* **PROMPT**: Every entry should come back exactly as written, minus the pictures.
--- START ---
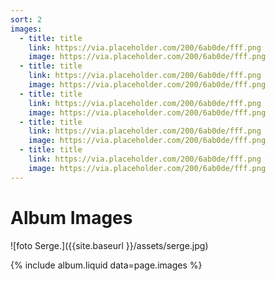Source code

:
 ```yaml
---
sort: 2
images:
  - title: title
    link: https://via.placeholder.com/200/6ab0de/fff.png
    image: https://via.placeholder.com/200/6ab0de/fff.png
  - title: title
    link: https://via.placeholder.com/200/6ab0de/fff.png
    image: https://via.placeholder.com/200/6ab0de/fff.png
  - title: title
    link: https://via.placeholder.com/200/6ab0de/fff.png
    image: https://via.placeholder.com/200/6ab0de/fff.png
  - title: title
    link: https://via.placeholder.com/200/6ab0de/fff.png
    image: https://via.placeholder.com/200/6ab0de/fff.png
  - title: title
    link: https://via.placeholder.com/200/6ab0de/fff.png
    image: https://via.placeholder.com/200/6ab0de/fff.png
---
```


# Album Images

![foto Serge.]({{site.baseurl }}/assets/serge.jpg)

{% include album.liquid data=page.images %}
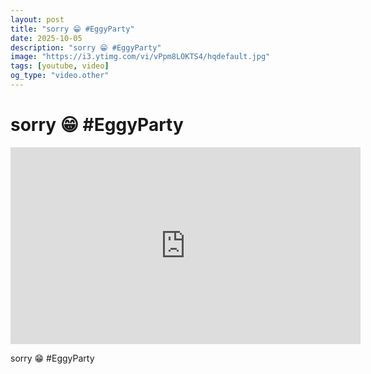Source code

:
 ```yaml
---
layout: post
title: "sorry 😁 #EggyParty"
date: 2025-10-05
description: "sorry 😁 #EggyParty"
image: "https://i3.ytimg.com/vi/vPpm8LOKTS4/hqdefault.jpg"
tags: [youtube, video]
og_type: "video.other"
---
```


<script type="application/ld+json">
{
  "@context": "http://schema.org",
  "@type": "VideoObject",
  "name": "sorry \ud83d\ude01 #EggyParty",
  "description": "sorry \ud83d\ude01 #EggyParty",
  "thumbnailUrl": "https://i3.ytimg.com/vi/vPpm8LOKTS4/hqdefault.jpg",
  "uploadDate": "2025-10-05T08:44:08",
  "embedUrl": "https://www.youtube.com/embed/vPpm8LOKTS4",
  "publisher": {
    "@type": "Person",
    "name": "Celo Zaga"
  },
  "mainEntityOfPage": {
    "@type": "WebPage",
    "@id": "https://celozaga.github.io/2025/10/05/sorry-\ud83d\ude01-#eggyparty-vPpm8LOKTS4.html"
  },
  "duration": "PT0M0S"
}
</script>

<script type="application/ld+json">
{
  "@context": "http://schema.org",
  "@type": "BlogPosting",
  "headline": "sorry \ud83d\ude01 #EggyParty",
  "image": "https://i3.ytimg.com/vi/vPpm8LOKTS4/hqdefault.jpg",
  "publisher": {
    "@type": "Person",
    "name": "Celo Zaga"
  },
  "url": "https://celozaga.github.io/2025/10/05/sorry-\ud83d\ude01-#eggyparty-vPpm8LOKTS4.html",
  "datePublished": "2025-10-05T08:44:08",
  "dateCreated": "2025-10-05T08:44:08",
  "dateModified": "2025-10-05T08:44:08",
  "description": "sorry \ud83d\ude01 #EggyParty",
  "author": {
    "@type": "Person",
    "name": "Celo Zaga"
  },
  "mainEntityOfPage": {
    "@type": "WebPage",
    "@id": "https://celozaga.github.io/2025/10/05/sorry-\ud83d\ude01-#eggyparty-vPpm8LOKTS4.html"
  }
}
</script>

<h1 class="youtube-post-title">sorry 😁 #EggyParty</h1>

<iframe width="560" height="315" src="https://www.youtube.com/embed/vPpm8LOKTS4" class="youtube-post-embed" frameborder="0" allowfullscreen></iframe>

<p class="youtube-post-description">sorry 😁 #EggyParty</p>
--- END ---
* **ANSWER SECTION**:
Source code

:
 ```yaml
---
sort: 2
images:
  - title: title
    link: https://via.placeholder.com/200/6ab0de/fff.png
    image: https://via.placeholder.com/200/6ab0de/fff.png
  - title: title
    link: https://via.placeholder.com/200/6ab0de/fff.png
    image: https://via.placeholder.com/200/6ab0de/fff.png
  - title: title
    link: https://via.placeholder.com/200/6ab0de/fff.png
    image: https://via.placeholder.com/200/6ab0de/fff.png
  - title: title
    link: https://via.placeholder.com/200/6ab0de/fff.png
    image: https://via.placeholder.com/200/6ab0de/fff.png
  - title: title
    link: https://via.placeholder.com/200/6ab0de/fff.png
    image: https://via.placeholder.com/200/6ab0de/fff.png
---
```


# Album Images

![foto Serge.]({{site.baseurl }}/assets/serge.jpg)

{% include album.liquid data=page.images %}
Source code

:
 ```yaml
---
layout: post
title: "sorry 😁 #EggyParty"
date: 2025-10-05
description: "sorry 😁 #EggyParty"
image: "https://i3.ytimg.com/vi/vPpm8LOKTS4/hqdefault.jpg"
tags: [youtube, video]
og_type: "video.other"
---
```


<script type="application/ld+json">
{
  "@context": "http://schema.org",
  "@type": "VideoObject",
  "name": "sorry \ud83d\ude01 #EggyParty",
  "description": "sorry \ud83d\ude01 #EggyParty",
  "thumbnailUrl": "https://i3.ytimg.com/vi/vPpm8LOKTS4/hqdefault.jpg",
  "uploadDate": "2025-10-05T08:44:08",
  "embedUrl": "https://www.youtube.com/embed/vPpm8LOKTS4",
  "publisher": {
    "@type": "Person",
    "name": "Celo Zaga"
  },
  "mainEntityOfPage": {
    "@type": "WebPage",
    "@id": "https://celozaga.github.io/2025/10/05/sorry-\ud83d\ude01-#eggyparty-vPpm8LOKTS4.html"
  },
  "duration": "PT0M0S"
}
</script>

<script type="application/ld+json">
{
  "@context": "http://schema.org",
  "@type": "BlogPosting",
  "headline": "sorry \ud83d\ude01 #EggyParty",
  "image": "https://i3.ytimg.com/vi/vPpm8LOKTS4/hqdefault.jpg",
  "publisher": {
    "@type": "Person",
    "name": "Celo Zaga"
  },
  "url": "https://celozaga.github.io/2025/10/05/sorry-\ud83d\ude01-#eggyparty-vPpm8LOKTS4.html",
  "datePublished": "2025-10-05T08:44:08",
  "dateCreated": "2025-10-05T08:44:08",
  "dateModified": "2025-10-05T08:44:08",
  "description": "sorry \ud83d\ude01 #EggyParty",
  "author": {
    "@type": "Person",
    "name": "Celo Zaga"
  },
  "mainEntityOfPage": {
    "@type": "WebPage",
    "@id": "https://celozaga.github.io/2025/10/05/sorry-\ud83d\ude01-#eggyparty-vPpm8LOKTS4.html"
  }
}
</script>

<h1 class="youtube-post-title">sorry 😁 #EggyParty</h1>

<iframe width="560" height="315" src="https://www.youtube.com/embed/vPpm8LOKTS4" class="youtube-post-embed" frameborder="0" allowfullscreen></iframe>

<p class="youtube-post-description">sorry 😁 #EggyParty</p>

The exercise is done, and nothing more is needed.